Problem to solve
Across the whole listing, copy out every line that includes the string "what".

Listed records
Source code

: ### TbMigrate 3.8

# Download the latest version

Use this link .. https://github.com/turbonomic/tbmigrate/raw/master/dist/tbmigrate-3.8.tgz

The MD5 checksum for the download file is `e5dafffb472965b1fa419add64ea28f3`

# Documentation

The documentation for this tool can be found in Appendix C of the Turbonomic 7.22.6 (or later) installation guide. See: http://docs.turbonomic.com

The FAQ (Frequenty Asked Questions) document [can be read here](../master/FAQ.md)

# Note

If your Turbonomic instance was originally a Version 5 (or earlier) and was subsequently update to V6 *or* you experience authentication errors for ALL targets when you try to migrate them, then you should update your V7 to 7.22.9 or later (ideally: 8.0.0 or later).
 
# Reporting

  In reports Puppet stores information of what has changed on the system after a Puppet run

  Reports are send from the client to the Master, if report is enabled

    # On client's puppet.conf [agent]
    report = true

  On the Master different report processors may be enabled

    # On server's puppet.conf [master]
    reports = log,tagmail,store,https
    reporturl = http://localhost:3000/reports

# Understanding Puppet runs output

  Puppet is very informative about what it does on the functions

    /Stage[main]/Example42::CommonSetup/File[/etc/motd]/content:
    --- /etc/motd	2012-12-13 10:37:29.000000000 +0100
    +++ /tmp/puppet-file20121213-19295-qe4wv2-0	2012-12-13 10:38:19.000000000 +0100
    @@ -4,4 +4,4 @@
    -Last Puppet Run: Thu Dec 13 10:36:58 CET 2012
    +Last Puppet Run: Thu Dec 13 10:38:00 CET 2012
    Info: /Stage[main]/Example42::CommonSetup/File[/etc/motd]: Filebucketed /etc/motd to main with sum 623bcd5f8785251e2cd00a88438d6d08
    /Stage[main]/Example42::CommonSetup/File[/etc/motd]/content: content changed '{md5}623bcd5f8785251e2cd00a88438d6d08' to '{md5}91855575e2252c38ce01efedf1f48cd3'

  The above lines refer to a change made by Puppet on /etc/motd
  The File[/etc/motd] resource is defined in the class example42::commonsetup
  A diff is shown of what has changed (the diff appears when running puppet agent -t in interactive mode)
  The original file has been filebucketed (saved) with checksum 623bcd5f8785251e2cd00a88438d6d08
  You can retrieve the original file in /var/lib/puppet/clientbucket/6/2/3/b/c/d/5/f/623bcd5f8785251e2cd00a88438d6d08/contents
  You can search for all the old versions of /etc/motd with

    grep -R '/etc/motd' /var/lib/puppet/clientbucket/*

Answer to the exercise
  In reports Puppet stores information of what has changed on the system after a Puppet run
  Puppet is very informative about what it does on the functions
  A diff is shown of what has changed (the diff appears when running puppet agent -t in interactive mode)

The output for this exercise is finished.